- _RECORD EXTRACTS_
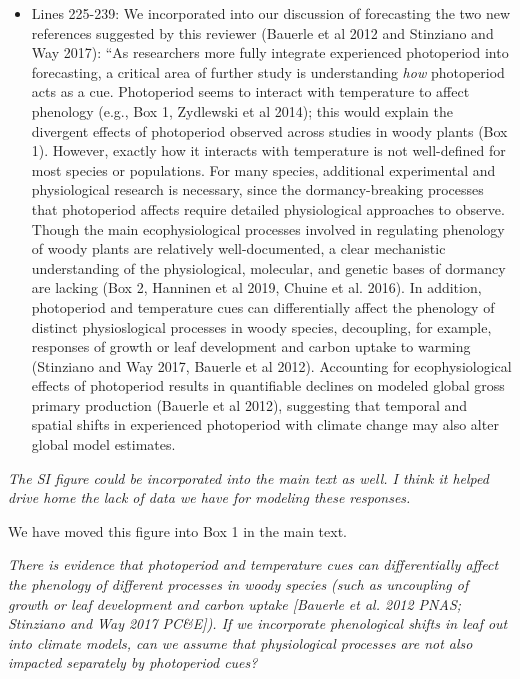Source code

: \documentclass{article}
\begin{document}
\begin{itemize}
\item Lines 225-239: We incorporated into our discussion of forecasting the two new references suggested by this reviewer (Bauerle et al 2012 and Stinziano and Way 2017): ``As researchers more fully integrate experienced photoperiod into forecasting, a critical area of further study is understanding \emph{how} photoperiod acts as a cue. Photoperiod seems to interact with temperature to affect phenology (e.g., Box 1, Zydlewski et al 2014); this would explain the divergent effects of photoperiod observed across studies in woody plants (Box 1). However, exactly how it interacts with temperature is not well-defined for most species or populations. For many species, additional experimental and physiological research is necessary, since the dormancy-breaking processes that photoperiod affects require detailed physiological approaches to observe. Though the main ecophysiological processes involved in regulating phenology of woody plants are relatively well-documented, a clear mechanistic understanding of the physiological, molecular, and genetic bases of dormancy are lacking (Box 2, Hanninen et al 2019, Chuine et al. 2016). In addition, photoperiod and temperature cues can differentially affect the phenology of distinct physioslogical processes in woody species, decoupling, for example, responses of growth or leaf development and carbon uptake to warming (Stinziano and Way 2017, Bauerle et al 2012). Accounting for ecophysiological effects of photoperiod results in quantifiable declines on modeled global gross primary production (Bauerle et al 2012), suggesting that temporal and spatial shifts in experienced photoperiod with climate change may also alter global model estimates.

\end{itemize}
\par \emph{The SI figure could be incorporated into the main text as well. I think it helped drive home the lack of data we have for modeling these responses.}

\par We have moved this figure into Box 1 in the main text.

\par \emph{There is evidence that photoperiod and temperature cues can differentially affect the phenology of different processes in woody species (such as uncoupling of growth or leaf development and carbon uptake [Bauerle et al. 2012 PNAS; Stinziano and Way 2017 PC\&E]). If we incorporate phenological shifts in leaf out into climate models, can we assume that physiological processes are not also impacted separately by photoperiod cues?} 
\end{document}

- _PROBLEM REQUIREMENTS_
Output everything in the material exactly. Pictures stay out of it.

- _FINISHED TASK_
Source code

: \documentclass{article}
\begin{document}
\begin{itemize}
\item Lines 225-239: We incorporated into our discussion of forecasting the two new references suggested by this reviewer (Bauerle et al 2012 and Stinziano and Way 2017): ``As researchers more fully integrate experienced photoperiod into forecasting, a critical area of further study is understanding \emph{how} photoperiod acts as a cue. Photoperiod seems to interact with temperature to affect phenology (e.g., Box 1, Zydlewski et al 2014); this would explain the divergent effects of photoperiod observed across studies in woody plants (Box 1). However, exactly how it interacts with temperature is not well-defined for most species or populations. For many species, additional experimental and physiological research is necessary, since the dormancy-breaking processes that photoperiod affects require detailed physiological approaches to observe. Though the main ecophysiological processes involved in regulating phenology of woody plants are relatively well-documented, a clear mechanistic understanding of the physiological, molecular, and genetic bases of dormancy are lacking (Box 2, Hanninen et al 2019, Chuine et al. 2016). In addition, photoperiod and temperature cues can differentially affect the phenology of distinct physioslogical processes in woody species, decoupling, for example, responses of growth or leaf development and carbon uptake to warming (Stinziano and Way 2017, Bauerle et al 2012). Accounting for ecophysiological effects of photoperiod results in quantifiable declines on modeled global gross primary production (Bauerle et al 2012), suggesting that temporal and spatial shifts in experienced photoperiod with climate change may also alter global model estimates.

\end{itemize}
\par \emph{The SI figure could be incorporated into the main text as well. I think it helped drive home the lack of data we have for modeling these responses.}

\par We have moved this figure into Box 1 in the main text.

\par \emph{There is evidence that photoperiod and temperature cues can differentially affect the phenology of different processes in woody species (such as uncoupling of growth or leaf development and carbon uptake [Bauerle et al. 2012 PNAS; Stinziano and Way 2017 PC\&E]). If we incorporate phenological shifts in leaf out into climate models, can we assume that physiological processes are not also impacted separately by photoperiod cues?} 
\end{document}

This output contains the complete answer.